The big picture story is about government being smaller, getting out of the way of the market, reducing complexity, targeting welfare, and fixing a broken federation. None of these in and of themselves are a surprise, but together they set out a (potential) agenda for change that would see a leaner, meaner government model embedded in Australia.

Much faith is placed in the ability of the market to allocate resources and citizens to do things for themselves. Less faith is placed in government’s ability, in particular the public service. A “hit list” of privatisations is set out, alongside a call for increased competitive tendering and outsourcing – most radically perhaps the suggestion that the Government Payment System should be or could be outsourced. A slower roll-out of the NDIS, health co-payments, the sale of Australia Post and cuts to the public service were all expected.

The devil is in the detail, all 5kg of it, and what the government has chosen to adopt, to reject, or to hold.

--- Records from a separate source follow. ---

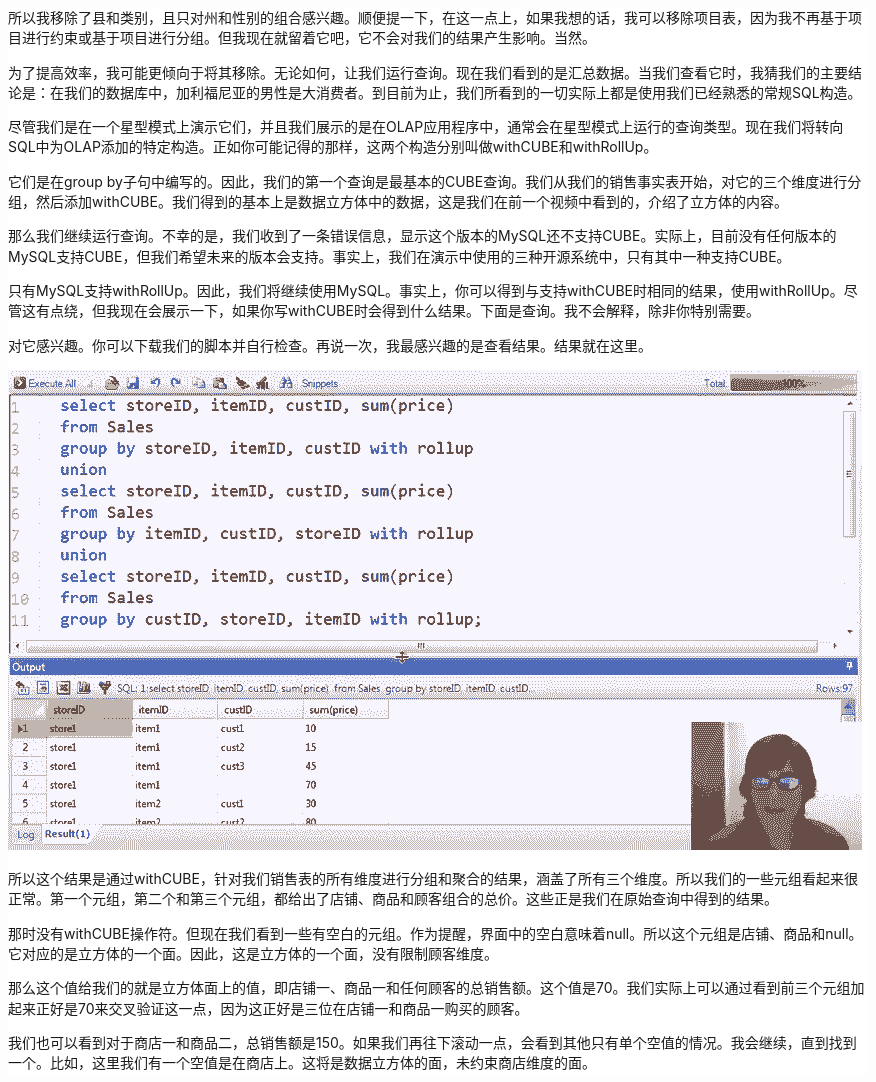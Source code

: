 所以我移除了县和类别，且只对州和性别的组合感兴趣。顺便提一下，在这一点上，如果我想的话，我可以移除项目表，因为我不再基于项目进行约束或基于项目进行分组。但我现在就留着它吧，它不会对我们的结果产生影响。当然。

为了提高效率，我可能更倾向于将其移除。无论如何，让我们运行查询。现在我们看到的是汇总数据。当我们查看它时，我猜我们的主要结论是：在我们的数据库中，加利福尼亚的男性是大消费者。到目前为止，我们所看到的一切实际上都是使用我们已经熟悉的常规SQL构造。

尽管我们是在一个星型模式上演示它们，并且我们展示的是在OLAP应用程序中，通常会在星型模式上运行的查询类型。现在我们将转向SQL中为OLAP添加的特定构造。正如你可能记得的那样，这两个构造分别叫做withCUBE和withRollUp。

它们是在group by子句中编写的。因此，我们的第一个查询是最基本的CUBE查询。我们从我们的销售事实表开始，对它的三个维度进行分组，然后添加withCUBE。我们得到的基本上是数据立方体中的数据，这是我们在前一个视频中看到的，介绍了立方体的内容。

那么我们继续运行查询。不幸的是，我们收到了一条错误信息，显示这个版本的MySQL还不支持CUBE。实际上，目前没有任何版本的MySQL支持CUBE，但我们希望未来的版本会支持。事实上，我们在演示中使用的三种开源系统中，只有其中一种支持CUBE。

只有MySQL支持withRollUp。因此，我们将继续使用MySQL。事实上，你可以得到与支持withCUBE时相同的结果，使用withRollUp。尽管这有点绕，但我现在会展示一下，如果你写withCUBE时会得到什么结果。下面是查询。我不会解释，除非你特别需要。

对它感兴趣。你可以下载我们的脚本并自行检查。再说一次，我最感兴趣的是查看结果。结果就在这里。

![](img/ea1a92387a8b601c91c5e9409fe50977_9.png)

所以这个结果是通过withCUBE，针对我们销售表的所有维度进行分组和聚合的结果，涵盖了所有三个维度。所以我们的一些元组看起来很正常。第一个元组，第二个和第三个元组，都给出了店铺、商品和顾客组合的总价。这些正是我们在原始查询中得到的结果。

那时没有withCUBE操作符。但现在我们看到一些有空白的元组。作为提醒，界面中的空白意味着null。所以这个元组是店铺、商品和null。它对应的是立方体的一个面。因此，这是立方体的一个面，没有限制顾客维度。

那么这个值给我们的就是立方体面上的值，即店铺一、商品一和任何顾客的总销售额。这个值是70。我们实际上可以通过看到前三个元组加起来正好是70来交叉验证这一点，因为这正好是三位在店铺一和商品一购买的顾客。

我们也可以看到对于商店一和商品二，总销售额是150。如果我们再往下滚动一点，会看到其他只有单个空值的情况。我会继续，直到找到一个。比如，这里我们有一个空值是在商店上。这将是数据立方体的面，未约束商店维度的面。
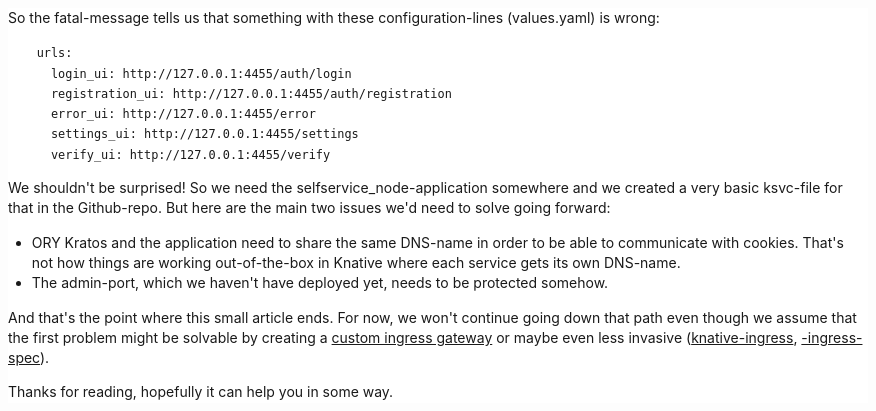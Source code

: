 So the fatal-message tells us that something with these configuration-lines (values.yaml) is wrong:
```
    urls:
      login_ui: http://127.0.0.1:4455/auth/login
      registration_ui: http://127.0.0.1:4455/auth/registration
      error_ui: http://127.0.0.1:4455/error
      settings_ui: http://127.0.0.1:4455/settings
      verify_ui: http://127.0.0.1:4455/verify
```

We shouldn't be surprised! So we need the selfservice_node-application somewhere and we created a very basic ksvc-file for that in the Github-repo. But here are the main two issues we'd need to solve going forward:
* ORY Kratos and the application need to share the same DNS-name in order to be able to communicate with cookies. That's not how things are working out-of-the-box in Knative where each service gets its own DNS-name.
* The admin-port, which we haven't have deployed yet, needs to be protected somehow.

And that's the point where this small article ends. For now, we won't continue going down that path even though we assume that the first problem might be solvable by creating a [custom ingress gateway](https://knative.dev/docs/serving/setting-up-custom-ingress-gateway/.) or maybe even less invasive ([knative-ingress](https://knative.dev/docs/reference/serving-api/#networking.internal.knative.dev/v1alpha1.Ingress), [-ingress-spec](https://knative.dev/docs/reference/serving-api/#networking.internal.knative.dev/v1alpha1.IngressSpec)).

Thanks for reading, hopefully it can help you in some way.
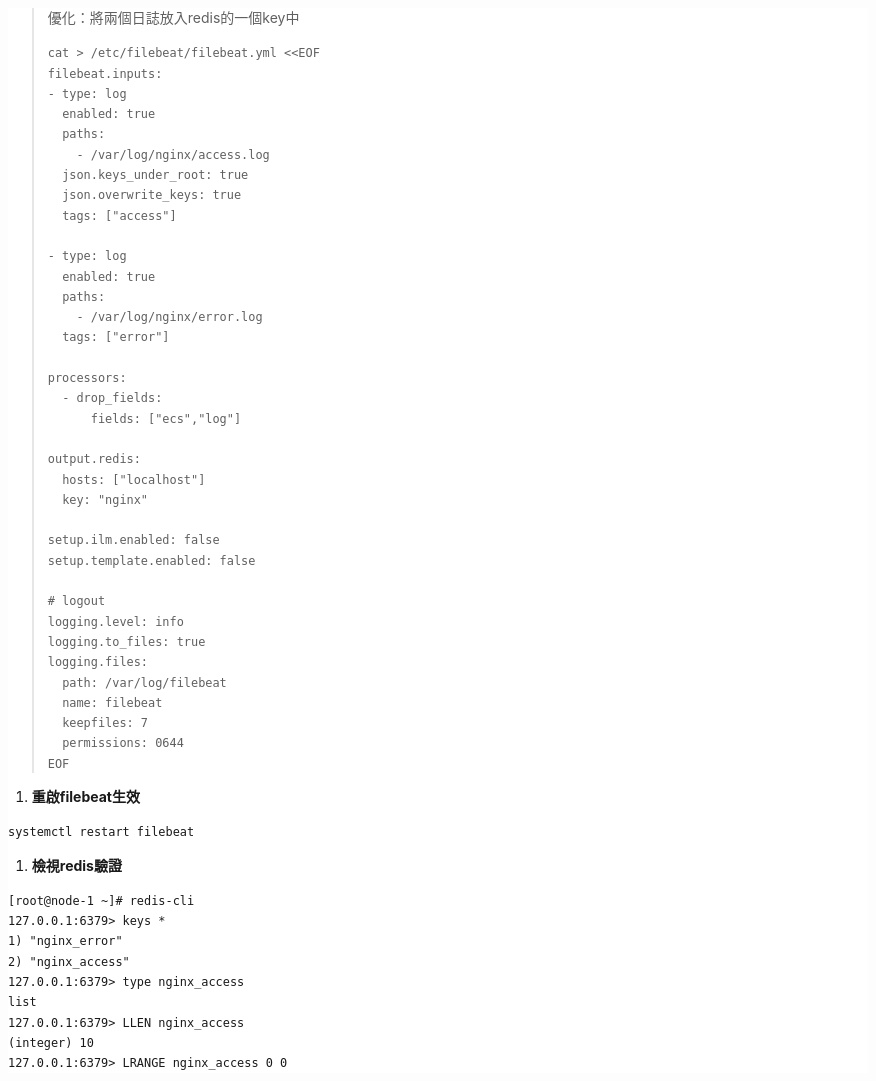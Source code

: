 > 優化：將兩個日誌放入redis的一個key中
>
> ```text
> cat > /etc/filebeat/filebeat.yml <<EOF
> filebeat.inputs:
> - type: log
>   enabled: true
>   paths:
>     - /var/log/nginx/access.log
>   json.keys_under_root: true
>   json.overwrite_keys: true
>   tags: ["access"]
>
> - type: log
>   enabled: true
>   paths:
>     - /var/log/nginx/error.log
>   tags: ["error"]
>
> processors:
>   - drop_fields:
>       fields: ["ecs","log"]
>
> output.redis:
>   hosts: ["localhost"]
>   key: "nginx"
>
> setup.ilm.enabled: false
> setup.template.enabled: false
>
> # logout
> logging.level: info
> logging.to_files: true
> logging.files:
>   path: /var/log/filebeat
>   name: filebeat
>   keepfiles: 7
>   permissions: 0644
> EOF
> ```

1. **重啟filebeat生效**

```text
systemctl restart filebeat
```

1. **檢視redis驗證**

```text
[root@node-1 ~]# redis-cli 
127.0.0.1:6379> keys *
1) "nginx_error"
2) "nginx_access"
127.0.0.1:6379> type nginx_access
list
127.0.0.1:6379> LLEN nginx_access
(integer) 10
127.0.0.1:6379> LRANGE nginx_access 0 0
```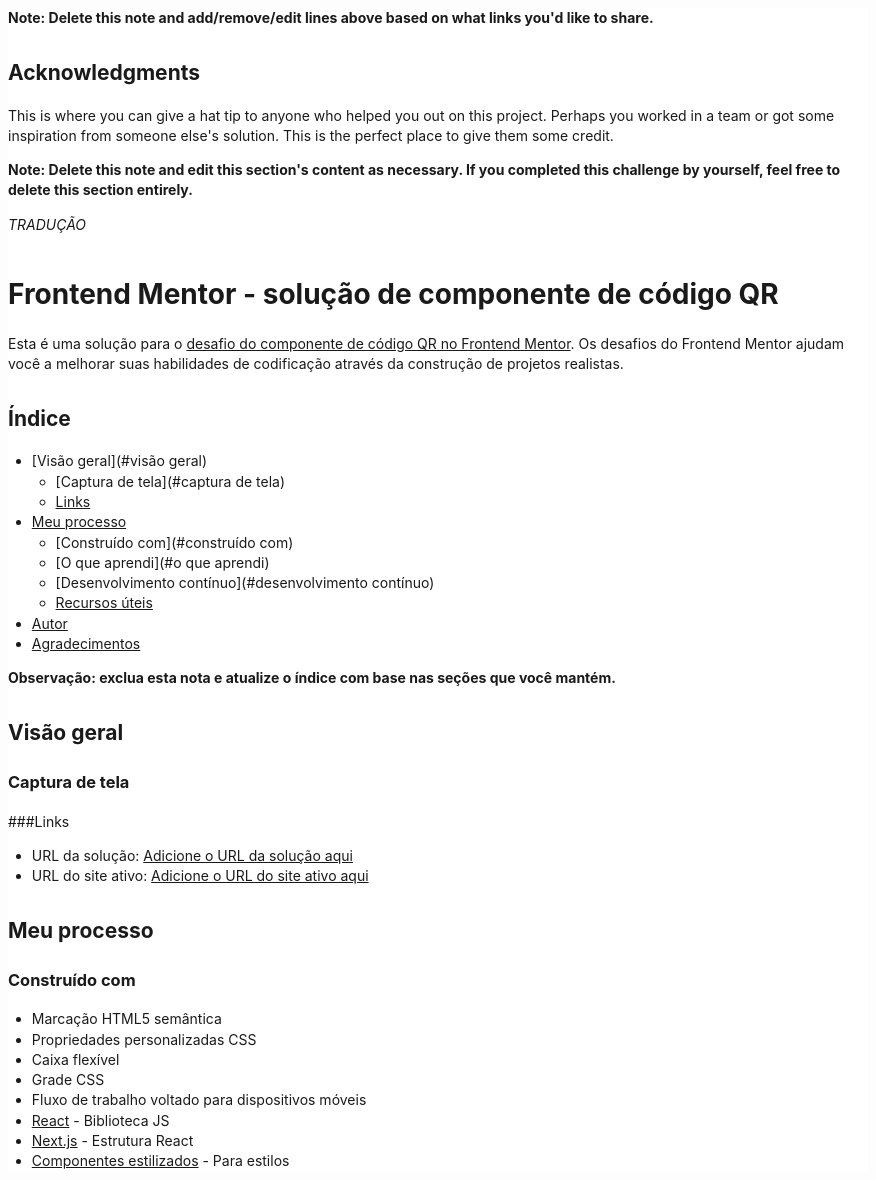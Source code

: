 **Note: Delete this note and add/remove/edit lines above based on what links you'd like to share.**

## Acknowledgments

This is where you can give a hat tip to anyone who helped you out on this project. Perhaps you worked in a team or got some inspiration from someone else's solution. This is the perfect place to give them some credit.

**Note: Delete this note and edit this section's content as necessary. If you completed this challenge by yourself, feel free to delete this section entirely.**


*TRADUÇÃO*

# Frontend Mentor - solução de componente de código QR

Esta é uma solução para o [desafio do componente de código QR no Frontend Mentor](https://www.frontendmentor.io/challenges/qr-code-component-iux_sIO_H). Os desafios do Frontend Mentor ajudam você a melhorar suas habilidades de codificação através da construção de projetos realistas.

## Índice

- [Visão geral](#visão geral)
   - [Captura de tela](#captura de tela)
   - [Links](#links)
- [Meu processo](#meu-processo)
   - [Construído com](#construído com)
   - [O que aprendi](#o que aprendi)
   - [Desenvolvimento contínuo](#desenvolvimento contínuo)
   - [Recursos úteis](#useful-resources)
- [Autor](#autor)
- [Agradecimentos](#agradecimentos)

**Observação: exclua esta nota e atualize o índice com base nas seções que você mantém.**

## Visão geral

### Captura de tela



###Links

- URL da solução: [Adicione o URL da solução aqui](https://your-solution-url.com)
- URL do site ativo: [Adicione o URL do site ativo aqui](https://your-live-site-url.com)

## Meu processo

### Construído com

- Marcação HTML5 semântica
- Propriedades personalizadas CSS
- Caixa flexível
- Grade CSS
- Fluxo de trabalho voltado para dispositivos móveis
- [React](https://reactjs.org/) - Biblioteca JS
- [Next.js](https://nextjs.org/) - Estrutura React
- [Componentes estilizados](https://styled-components.com/) - Para estilos
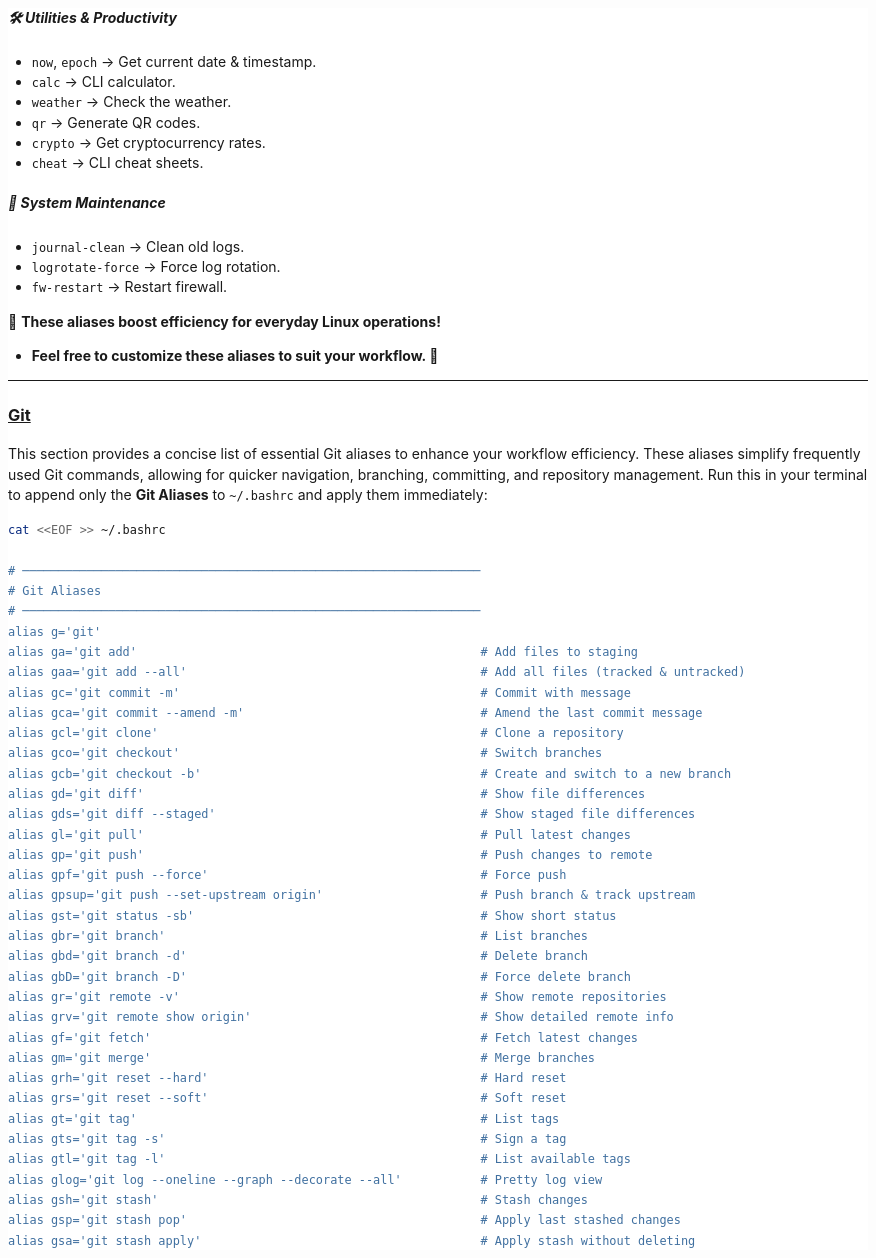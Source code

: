 ##### 🛠️ Utilities & Productivity
- `now`, `epoch` → Get current date & timestamp.
- `calc` → CLI calculator.
- `weather` → Check the weather.
- `qr` → Generate QR codes.
- `crypto` → Get cryptocurrency rates.
- `cheat` → CLI cheat sheets.

##### 🧹 System Maintenance
- `journal-clean` → Clean old logs.
- `logrotate-force` → Force log rotation.
- `fw-restart` → Restart firewall.

🚀 **These aliases boost efficiency for everyday Linux operations!**

- **Feel free to customize these aliases to suit your workflow. 🚀**

---

### **[Git](aliases/git-aliases.sh)**
This section provides a concise list of essential Git aliases to enhance your workflow efficiency. These aliases simplify frequently used Git commands, allowing for quicker navigation, branching, committing, and repository management.
Run this in your terminal to append only the **Git Aliases** to `~/.bashrc` and apply them immediately:

```sh
cat <<EOF >> ~/.bashrc

# ────────────────────────────────────────────────────────────────
# Git Aliases
# ────────────────────────────────────────────────────────────────
alias g='git'
alias ga='git add'                                                # Add files to staging
alias gaa='git add --all'                                         # Add all files (tracked & untracked)
alias gc='git commit -m'                                          # Commit with message
alias gca='git commit --amend -m'                                 # Amend the last commit message
alias gcl='git clone'                                             # Clone a repository
alias gco='git checkout'                                          # Switch branches
alias gcb='git checkout -b'                                       # Create and switch to a new branch
alias gd='git diff'                                               # Show file differences
alias gds='git diff --staged'                                     # Show staged file differences
alias gl='git pull'                                               # Pull latest changes
alias gp='git push'                                               # Push changes to remote
alias gpf='git push --force'                                      # Force push
alias gpsup='git push --set-upstream origin'                      # Push branch & track upstream
alias gst='git status -sb'                                        # Show short status
alias gbr='git branch'                                            # List branches
alias gbd='git branch -d'                                         # Delete branch
alias gbD='git branch -D'                                         # Force delete branch
alias gr='git remote -v'                                          # Show remote repositories
alias grv='git remote show origin'                                # Show detailed remote info
alias gf='git fetch'                                              # Fetch latest changes
alias gm='git merge'                                              # Merge branches
alias grh='git reset --hard'                                      # Hard reset
alias grs='git reset --soft'                                      # Soft reset
alias gt='git tag'                                                # List tags
alias gts='git tag -s'                                            # Sign a tag
alias gtl='git tag -l'                                            # List available tags
alias glog='git log --oneline --graph --decorate --all'           # Pretty log view
alias gsh='git stash'                                             # Stash changes
alias gsp='git stash pop'                                         # Apply last stashed changes
alias gsa='git stash apply'                                       # Apply stash without deleting
```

A blueprint for a radical rethinking of the role of government was requested and we have it.

Helen Dickinson, Associate Professor Public Governance at University of Melbourne

The Commission of Audit report starts from the assumption that “business as usual” is not an option for Australia. This conclusion is likely to be one shared by those on both sides of the political spectrum, although there will be less agreement on how to achieve this.

The report is firmly underpinned by a belief in small-government and neo-liberal market-based economic ideology. The proposals purport to reduce wasteful spending, improve productivity and generate value through every dollar spent.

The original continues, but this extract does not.